If you prefer to run a single script instead of entering each command manually, the RevBayes script called geosse.Rev contains all of the commands that are used in the tutorial. There is also an R script for plotting the analysis results. The data and script can be found in the Data files and scripts box in the left sidebar of the tutorial page. Somewhere on your computer, you should create a directory (folder) for this tutorial. Inside the tutorial directory, you should create a scripts directory. This is the directory where you will run RevBayes commands, or where you will put the geosse.Rev and geosse.R scripts. Then, you should create a data directory inside the tutorial directory, and download the two datafiles to this directory.

GeoSSE in RevBayes

Getting started

After starting up RevBayes from within your local scripts directory, you can load the TensorPhylo plugin. You will need to know where you downloaded the plugin. For example, if you cloned the TensorPhylo directory into your home directory at ~/tensorphylo, you would use the following command to load the plugin:

loadPlugin("TensorPhylo", "~/tensorphylo/build/installer/lib")

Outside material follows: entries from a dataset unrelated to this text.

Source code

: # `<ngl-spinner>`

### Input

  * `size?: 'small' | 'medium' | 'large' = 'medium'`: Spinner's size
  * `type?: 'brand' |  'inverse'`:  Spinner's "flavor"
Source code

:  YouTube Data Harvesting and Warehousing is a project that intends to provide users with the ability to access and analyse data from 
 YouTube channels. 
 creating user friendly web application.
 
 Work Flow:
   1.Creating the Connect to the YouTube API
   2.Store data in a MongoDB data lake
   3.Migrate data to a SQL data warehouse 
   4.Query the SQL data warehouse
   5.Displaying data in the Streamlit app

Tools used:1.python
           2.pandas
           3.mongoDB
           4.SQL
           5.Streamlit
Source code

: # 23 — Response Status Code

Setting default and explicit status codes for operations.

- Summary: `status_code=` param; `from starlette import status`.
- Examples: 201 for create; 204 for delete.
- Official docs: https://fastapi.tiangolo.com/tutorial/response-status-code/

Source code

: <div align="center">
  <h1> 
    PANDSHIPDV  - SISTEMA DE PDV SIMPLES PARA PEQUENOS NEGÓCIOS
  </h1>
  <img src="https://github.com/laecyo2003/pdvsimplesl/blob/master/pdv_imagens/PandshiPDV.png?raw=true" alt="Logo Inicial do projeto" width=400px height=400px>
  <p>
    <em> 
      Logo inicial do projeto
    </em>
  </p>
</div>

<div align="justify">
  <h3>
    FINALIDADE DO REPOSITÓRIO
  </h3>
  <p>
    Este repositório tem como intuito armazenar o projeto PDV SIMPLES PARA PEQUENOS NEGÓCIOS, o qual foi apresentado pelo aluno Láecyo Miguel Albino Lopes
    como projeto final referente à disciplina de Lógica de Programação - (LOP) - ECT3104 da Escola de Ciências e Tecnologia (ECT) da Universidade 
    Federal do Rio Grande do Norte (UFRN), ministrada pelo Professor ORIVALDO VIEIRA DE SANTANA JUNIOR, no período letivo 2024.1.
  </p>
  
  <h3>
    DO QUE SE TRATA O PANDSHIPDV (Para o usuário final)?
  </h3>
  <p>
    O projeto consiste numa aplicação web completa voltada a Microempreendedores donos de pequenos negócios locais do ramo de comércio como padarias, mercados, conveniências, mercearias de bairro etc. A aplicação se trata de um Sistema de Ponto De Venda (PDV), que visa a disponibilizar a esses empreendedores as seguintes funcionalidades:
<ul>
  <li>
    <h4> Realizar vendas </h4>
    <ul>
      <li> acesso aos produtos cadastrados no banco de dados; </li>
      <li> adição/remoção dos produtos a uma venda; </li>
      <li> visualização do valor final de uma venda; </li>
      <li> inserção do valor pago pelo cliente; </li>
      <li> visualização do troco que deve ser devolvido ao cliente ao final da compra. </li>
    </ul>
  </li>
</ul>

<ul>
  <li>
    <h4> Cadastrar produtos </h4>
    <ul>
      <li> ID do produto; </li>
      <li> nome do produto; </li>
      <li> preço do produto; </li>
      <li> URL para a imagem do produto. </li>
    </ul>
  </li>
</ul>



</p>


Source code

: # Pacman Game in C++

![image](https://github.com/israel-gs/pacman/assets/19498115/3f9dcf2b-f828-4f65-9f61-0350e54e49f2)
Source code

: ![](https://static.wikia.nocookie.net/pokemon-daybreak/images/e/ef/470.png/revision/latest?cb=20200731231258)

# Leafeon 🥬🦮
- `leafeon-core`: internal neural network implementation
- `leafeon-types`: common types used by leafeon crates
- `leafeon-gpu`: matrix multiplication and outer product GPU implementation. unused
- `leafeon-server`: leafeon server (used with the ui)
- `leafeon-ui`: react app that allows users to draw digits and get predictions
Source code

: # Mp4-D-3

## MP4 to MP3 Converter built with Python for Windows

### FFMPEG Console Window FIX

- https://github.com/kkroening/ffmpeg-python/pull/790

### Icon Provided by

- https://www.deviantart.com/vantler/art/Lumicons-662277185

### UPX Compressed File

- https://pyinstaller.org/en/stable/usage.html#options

Note that if you’re using the RevBayes Docker image, then the Tensorphylo plugin is installed in the / (root) directory:

loadPlugin("TensorPhylo", "/tensorphylo/build/installer/lib")

It is also a good idea to set a seed. If you want to exactly replicate the results of the tutorial, you should use the seed 1.

seed(1)

We also want to tell RevBayes where to find our data (and where to save our output later). If you have set up your tutorial directory in a different way than suggested, you will need to modify the filepaths.

fp          = "../"
dat_fp      = fp + "data/"
out_fp      = fp + "output/"
bg_fn       = dat_fp + "ranges.nex"
phy_fn      = dat_fp + "tree.mcc.tre"

Data

Next, we will read in the data. Let’s start with the phylogenetic tree.

phy <- readTrees(phy_fn)[1]

In order to set up our analysis, we will want to know some information about this tree: the root age, the taxa and their names, and the number of taxa.

tree_height <- phy.rootAge()
taxa = phy.taxa()
num_taxa = taxa.size()

We also want to read in the range data.

bg_01 = readDiscreteCharacterData(bg_fn)

We want to get some information about this range data: how many regions there are, how many ranges can be constructed from these regions, and how many region pairs there are.

num_regions = bg_01.nchar()
num_ranges = abs(2^num_regions - 1)
num_pairs = num_regions^2 - num_regions

Finally, we want to format the range data to be used in a GeoSSE analysis. This will take the binary range data and output integer states. Note that the integers used to represent ranges are first sorted by range size, then sorted by range patterns given each size-class, following general format of the table in the Introduction to Phylogenetic Models of Discrete Biogeography tutorial.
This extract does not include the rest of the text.